Payday lending is a controversial industry: sky-high interest rates and punitive extra costs are considered to be legal loan sharking by critics.
The UK payday lending sector is worth £2bn ($3bn, €2.3bn) in the UK. Its value has doubled since 2008/2009.
Current figures show that this corresponds to between 7.4 and 8.2 million new loans.
Despite these loans being described as one-off short term loans, costing an average £25 per £100 for 30 days, up to half of payday lenders' revenue comes from loans that are rolled over or refinanced.
Interest rates on the short term loans can reach highly inflated levels.
Wonga's representative APR on a loan is at 5,853%, according to its website, which is now temporarily unavailable after the regulatory announcement was made.
The FCA said that Wonga sent letters threatening legal action to customers who were behind on their bill payments.
The watchdog said Wonga sent communications to customers in arrears under the names "Chainey, D'Amato & Shannon" and "Barker and Lowe Legal Recoveries", leading customers to believe that their outstanding debt had been passed to a law firm, or other third party.
Further legal action was threatened if the debt was not repaid.

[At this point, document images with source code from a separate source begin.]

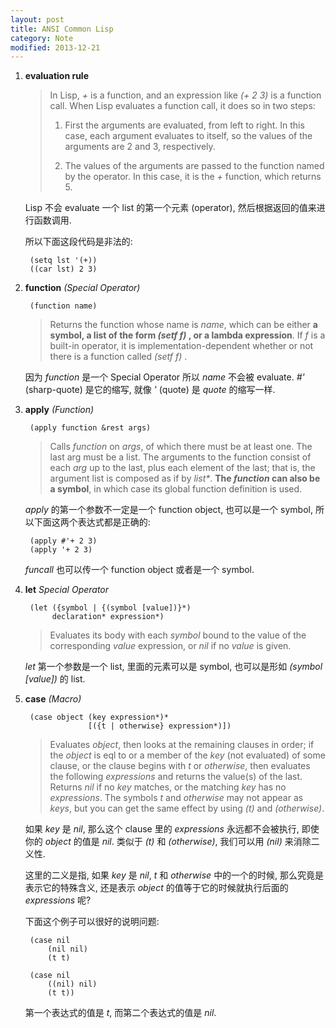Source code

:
 ```yaml
---
layout: post
title: ANSI Common Lisp
category: Note
modified: 2013-12-21
---
```

1. **evaluation rule**

    > In Lisp, _+_ is a function, and an expression like _(+ 2 3)_ is a function call.
    > When Lisp evaluates a function call, it does so in two steps:
    > 
    > 1. First the arguments are evaluated, from left to right. In this case, each
    > argument evaluates to itself, so the values of the arguments are 2 and
    > 3, respectively.
    > 
    > 2. The values of the arguments are passed to the function named by the
    > operator. In this case, it is the _+_ function, which returns 5.

    Lisp 不会 evaluate 一个 list 的第一个元素 (operator),
    然后根据返回的值来进行函数调用.

    所以下面这段代码是非法的:

        (setq lst '(+))
        ((car lst) 2 3)

2. **function** _(Special Operator)_

        (function name)

    > Returns the function whose name is _name_, which can be either **a symbol, a list
    > of the form _(setf f)_ , or a lambda expression**. If _f_ is a built-in operator, it is
    > implementation-dependent whether or not there is a function called _(setf f)_ .

    因为 _function_ 是一个 Special Operator 所以 _name_ 不会被 evaluate.
    _#'_ (sharp-quote) 是它的缩写, 就像 _'_ (quote) 是 _quote_ 的缩写一样.

3. **apply** _(Function)_

        (apply function &rest args)

    > Calls _function_ on _args_, of which there must be at least one. The last arg must
    > be a list. The arguments to the function consist of each _arg_ up to the last, plus
    > each element of the last; that is, the argument list is composed as if by _list*_.
    > **The _function_ can also be a symbol**, in which case its global function definition
    > is used.

    _apply_ 的第一个参数不一定是一个 function object,
    也可以是一个 symbol, 所以下面这两个表达式都是正确的:
        
        (apply #'+ 2 3)
        (apply '+ 2 3)

    _funcall_ 也可以传一个 function object 或者是一个 symbol.

4. **let** _Special Operator_

        (let ({symbol | {(symbol [value])}*)
             declaration* expression*)

    > Evaluates its body with each _symbol_ bound to the value of the corresponding
    > _value_ expression, or _nil_ if no _value_ is given.

    _let_ 第一个参数是一个 list, 里面的元素可以是 symbol, 
    也可以是形如 _(symbol [value])_ 的 list.

5. **case** _(Macro)_

        (case object (key expression*)*
                     [({t | otherwise} expression*)])

    > Evaluates _object_, then looks at the remaining clauses in order; if the _object_ is
    > eql to or a member of the _key_ (not evaluated) of some clause, or the clause
    > begins with _t_ or _otherwise_, then evaluates the following _expressions_ and
    > returns the value(s) of the last. Returns _nil_ if no _key_ matches, or the matching
    > _key_ has no _expressions_. The symbols _t_ and _otherwise_ may not appear as
    > _keys_, but you can get the same effect by using _(t)_ and _(otherwise)_.

    如果 _key_ 是 _nil_, 那么这个 clause 里的 _expressions_ 永远都不会被执行,
    即使你的 _object_ 的值是 _nil_. 类似于 _(t)_ 和 _(otherwise)_,
    我们可以用 _(nil)_ 来消除二义性.

    这里的二义是指, 如果 _key_ 是 _nil_, _t_ 和 _otherwise_ 
    中的一个的时候, 那么究竟是表示它的特殊含义,
    还是表示 _object_ 的值等于它的时候就执行后面的 _expressions_ 呢?

    下面这个例子可以很好的说明问题:

        (case nil
            (nil nil)
            (t t)

        (case nil
            ((nil) nil)
            (t t))

    第一个表达式的值是 _t_, 而第二个表达式的值是 _nil_.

"In fact, neither Chainey D'Amato & Shannon nor Barker & Lowe existed and Wonga was using this tactic to maximise collections by piling the pressure on customers," said the FCA.
The Compensation Scheme
Following the agreement with the FCA, Wonga has to "identify and pay redress to all affected customers".
While some customers will receive cash, others will likely have their outstanding balance reduced.
Meanwhile, the FCA has appointed a skilled person to oversee the process and ensure that affected customers get what they are owed.
"The process will start by mid-July with compensation likely to be paid from the end of July. It is thought that up to 45,000 customers could receive, between them, a total of over £2.6m in compensation," added the watchdog.
"In April 2014, Wonga also reported to the FCA that it had discovered system errors relating to the calculation of the amount owing on customer accounts where fees, balance adjustments or the timing used to calculate interest were not consistently applied.
"Customers do not need to take any action: Wonga will be contacting those that have been affected by these issues shortly."